Asked by: James Wild (Conservative - North West Norfolk)

Question to the HM Treasury:

To ask the Chancellor of the Exchequer, what estimate she has made of the number of high net worth individuals who have left the UK in each year since 2024.

Answered by Dan Tomlinson - Exchequer Secretary (HM Treasury)

There is no single agreed definition of a high net worth individual, and taxpayers are not always required to inform HM Revenue and Customs when they leave the UK. Some individuals may submit a P85 after leaving the UK if they are seeking a repayment of income tax, but this is not required in all cases.

Taxpayers within Self Assessment can indicate that they have become non‑resident. Self Assessment tax returns for the 2025–26 tax year are not due until 31 January 2027.

The reforms to the tax treatment of non-domiciled individuals have been specifically designed to make the UK competitive, with a modern, simple tax regime that is also fair. The introduction of a residence-based tax system is expected to raise £39.5bn by 2030-31 (as costed by the OBR last autumn), and the OBR have said that there is no firm evidence to change the estimated impact of the reforms on migration. As set out at Budget 2025, the Chancellor has been clear that she will continue to assess the regime to ensure it strikes the right balance, including on competitiveness.


Written Question
Red Diesel: Houseboats
Thursday 26th March 2026

Asked by: Ruth Cadbury (Labour - Brentford and Isleworth)

Question to the HM Treasury:

To ask the Chancellor of the Exchequer, what steps her Department is taking to provide financial support to house boat dwellers impacted by the cost of red diesel fuel.

Answered by Dan Tomlinson - Exchequer Secretary (HM Treasury)

Certain uses, such as non-propulsion use by private pleasure craft, retained the entitlement access to use red diesel after it was withdrawn from most sectors in 2022. In contrast to full duty diesel, taxed at 52.95 pence per litre (ppl), red diesel currently incurs a duty of 10.18 pence per litre.

At Budget 2025, the Government extended the temporary 5p fuel duty cut alongside extending the proportionate percentage cut for rebated fuels, which includes red diesel. This maintains the red diesel rate at the levels set in March 2022 at 10.18 peppl until the end of August 2026, with rates then gradually returning to March 2022 levels by March 2027, an increase of less than 1 ppl. The planned inflation increase for 2026-27 has also been cancelled.

As the Chancellor has set out, the Government will keep fuel duty under review.


Written Question
Fuels: Excise Duties
Thursday 26th March 2026

Asked by: James McMurdock (Independent - South Basildon and East Thurrock)

Question to the HM Treasury:

To ask the Chancellor of the Exchequer, what assessment she has made of the potential impact of fixed fuel duty on fuel prices during periods of high oil prices.

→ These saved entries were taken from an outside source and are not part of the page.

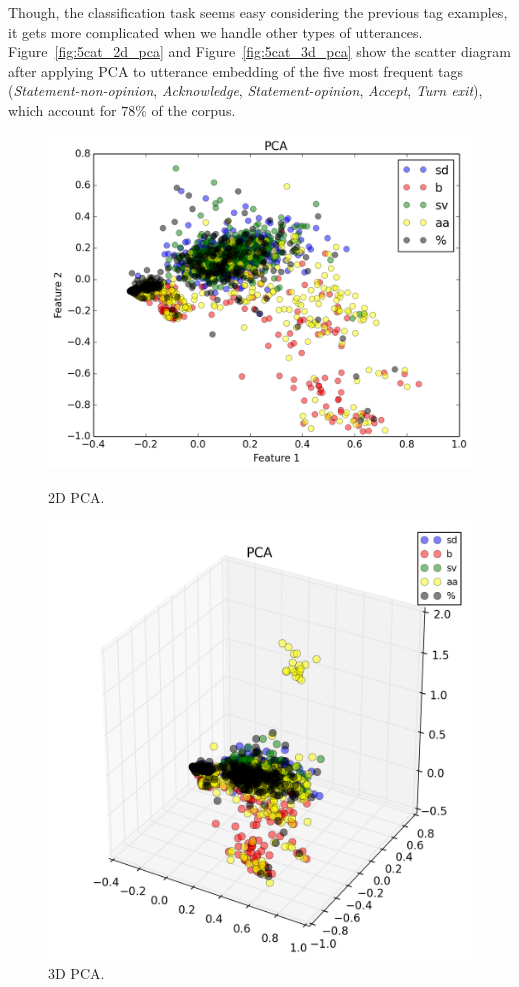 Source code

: Though, the classification task seems easy considering the previous tag examples, it gets more complicated when we handle other types of utterances.
Figure~\ref{fig:5cat_2d_pca} and Figure~\ref{fig:5cat_3d_pca} show the scatter diagram after applying PCA to utterance embedding of the five most frequent tags (\emph{Statement-non-opinion}, \emph{Acknowledge}, \emph{Statement-opinion}, \emph{Accept}, \emph{Turn exit}), which account for $78\%$ of the corpus.

\begin{figure}
\centering
\begin{minipage}{.23\textwidth}
\includegraphics[width=1\textwidth]{img/complex_pca_2d}
\caption{2D PCA.}
\label{fig:2d_pca}
\end{minipage}
\begin{minipage}{.23\textwidth}
\includegraphics[width=1\textwidth]{img/complex_pca_3d}
\caption{3D PCA.}
\label{fig:3d_pca}
\end{minipage}
\end{figure}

Answered by Dan Tomlinson - Exchequer Secretary (HM Treasury)

The Government is already taking action to ensure that fuel at the pump remains affordable.

At Budget 2025, the Government extended the 5p-per-litre cut for a further five months, until the end of August this year. The Government has also cancelled the increase in line with inflation for 2026/27; instead, rates will only gradually return to early 2022 levels by March 2027.

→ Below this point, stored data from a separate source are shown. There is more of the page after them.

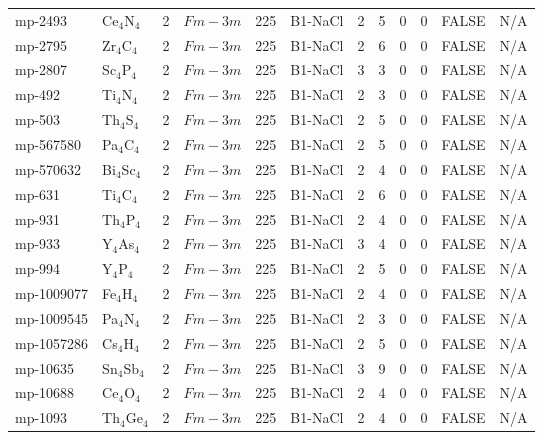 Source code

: {\begin{longtable}{llcccccccccc}
    mp-2493 & Ce$_{4}$N$_{4}$ & 2     & $Fm-3m$ & 225   & B1-NaCl & 2     & 5     & 0     & 0     & FALSE & N/A \\
    mp-2795 & Zr$_{4}$C$_{4}$ & 2     & $Fm-3m$ & 225   & B1-NaCl & 2     & 6     & 0     & 0     & FALSE & N/A \\
    mp-2807 & Sc$_{4}$P$_{4}$ & 2     & $Fm-3m$ & 225   & B1-NaCl & 3     & 3     & 0     & 0     & FALSE & N/A \\
    mp-492 & Ti$_{4}$N$_{4}$ & 2     & $Fm-3m$ & 225   & B1-NaCl & 2     & 3     & 0     & 0     & FALSE & N/A \\
    mp-503 & Th$_{4}$S$_{4}$ & 2     & $Fm-3m$ & 225   & B1-NaCl & 2     & 5     & 0     & 0     & FALSE & N/A \\
    mp-567580 & Pa$_{4}$C$_{4}$ & 2     & $Fm-3m$ & 225   & B1-NaCl & 2     & 5     & 0     & 0     & FALSE & N/A \\
    mp-570632 & Bi$_{4}$Sc$_{4}$ & 2     & $Fm-3m$ & 225   & B1-NaCl & 2     & 4     & 0     & 0     & FALSE & N/A \\
    mp-631 & Ti$_{4}$C$_{4}$ & 2     & $Fm-3m$ & 225   & B1-NaCl & 2     & 6     & 0     & 0     & FALSE & N/A \\
    mp-931 & Th$_{4}$P$_{4}$ & 2     & $Fm-3m$ & 225   & B1-NaCl & 2     & 4     & 0     & 0     & FALSE & N/A \\
    mp-933 & Y$_{4}$As$_{4}$ & 2     & $Fm-3m$ & 225   & B1-NaCl & 3     & 4     & 0     & 0     & FALSE & N/A \\
    mp-994 & Y$_{4}$P$_{4}$ & 2     & $Fm-3m$ & 225   & B1-NaCl & 2     & 5     & 0     & 0     & FALSE & N/A \\
    mp-1009077 & Fe$_{4}$H$_{4}$ & 2     & $Fm-3m$ & 225   & B1-NaCl & 2     & 4     & 0     & 0     & FALSE & N/A \\
    mp-1009545 & Pa$_{4}$N$_{4}$ & 2     & $Fm-3m$ & 225   & B1-NaCl & 2     & 3     & 0     & 0     & FALSE & N/A \\
    mp-1057286 & Cs$_{4}$H$_{4}$ & 2     & $Fm-3m$ & 225   & B1-NaCl & 2     & 5     & 0     & 0     & FALSE & N/A \\
    mp-10635 & Sn$_{4}$Sb$_{4}$ & 2     & $Fm-3m$ & 225   & B1-NaCl & 3     & 9     & 0     & 0     & FALSE & N/A \\
    mp-10688 & Ce$_{4}$O$_{4}$ & 2     & $Fm-3m$ & 225   & B1-NaCl & 2     & 4     & 0     & 0     & FALSE & N/A \\
    mp-1093 & Th$_{4}$Ge$_{4}$ & 2     & $Fm-3m$ & 225   & B1-NaCl & 2     & 4     & 0     & 0     & FALSE & N/A \\

\end{longtable}}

Since Autumn Budget 2024, the Government's decisions to freeze fuel duty will save the average motorist over £90 – or 8-11 pence per litre – compared to the plans inherited from the previous government.

As the Chancellor has set out, a rapid de-escalation in the Middle East remains the best way to keep prices low at the pump.

As with all taxes, the Government keeps fuel duty under review.


Written Question
VAT: Fraud
Thursday 26th March 2026

Asked by: Luke Evans (Conservative - Hinckley and Bosworth)

Question to the HM Treasury:

To ask the Chancellor of the Exchequer, if she will make an assessment of the adequacy of HMRC's (a) investigative powers and (b) human resources to investigate cases of organised criminals accessing VAT accounts using genuine customers' registration details and claiming VAT refunds.

Answered by Dan Tomlinson - Exchequer Secretary (HM Treasury)

HMRC has active investigations into organised crime VAT fraud. However, live case information isn’t routinely published, and disclosing the number of ongoing investigations would risk alerting or enabling those seeking to exploit the tax system.

Further to answer UIN 112096, HMRC have implemented additional controls over recent months to strengthen its systems and ensure access is limited to legitimate customers. As part of this, HMRC has established the Fraud Prevention Centre (FPC), a multi-functional team led by HMRC's Security directorate, focused on the protection, detection and response to identity-related security threats. The FPC also provides enhanced, direct support to customers and manages fraud in line with industry best practice.

HMRC has wide ranging criminal investigation powers, as set out on GOV.UK, and is resourced to investigate serious fraud, deploying compliance and enforcement capability to protect the integrity of the tax system. At Spring Statement 2025, the Government set out plans to expand HMRC's counter-fraud capability, including strengthening its response to organised criminal attacks.


Written Question
Fuels: Excise Duties
Thursday 26th March 2026

Asked by: Shivani Raja (Conservative - Leicester East)

Question to the HM Treasury:

To ask the Chancellor of the Exchequer, what assessment she has made of the potential merits of postponing the proposed increase in fuel duty, given the current situation in the Middle East.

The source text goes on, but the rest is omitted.